Problem: Omit the pictures, but give back every entry below exactly as written.

Records to use:

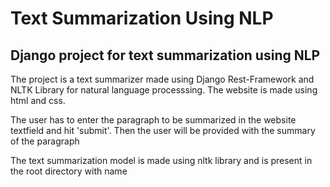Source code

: # Text Summarization Using NLP 
## Django project for text summarization using NLP
<p> The project is a text summarizer made using Django Rest-Framework and NLTK Library for natural language processsing. The website is made using html and css.</p>
<p> The user has to enter the paragraph to be summarized in the website textfield and hit 'submit'. Then the user will be provided with the summary of the paragraph</p>
<p> The text summarization model is made using nltk library and is present in the root directory with name </p>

The answer:
Source code

: # Text Summarization Using NLP 
## Django project for text summarization using NLP
<p> The project is a text summarizer made using Django Rest-Framework and NLTK Library for natural language processsing. The website is made using html and css.</p>
<p> The user has to enter the paragraph to be summarized in the website textfield and hit 'submit'. Then the user will be provided with the summary of the paragraph</p>
<p> The text summarization model is made using nltk library and is present in the root directory with name </p>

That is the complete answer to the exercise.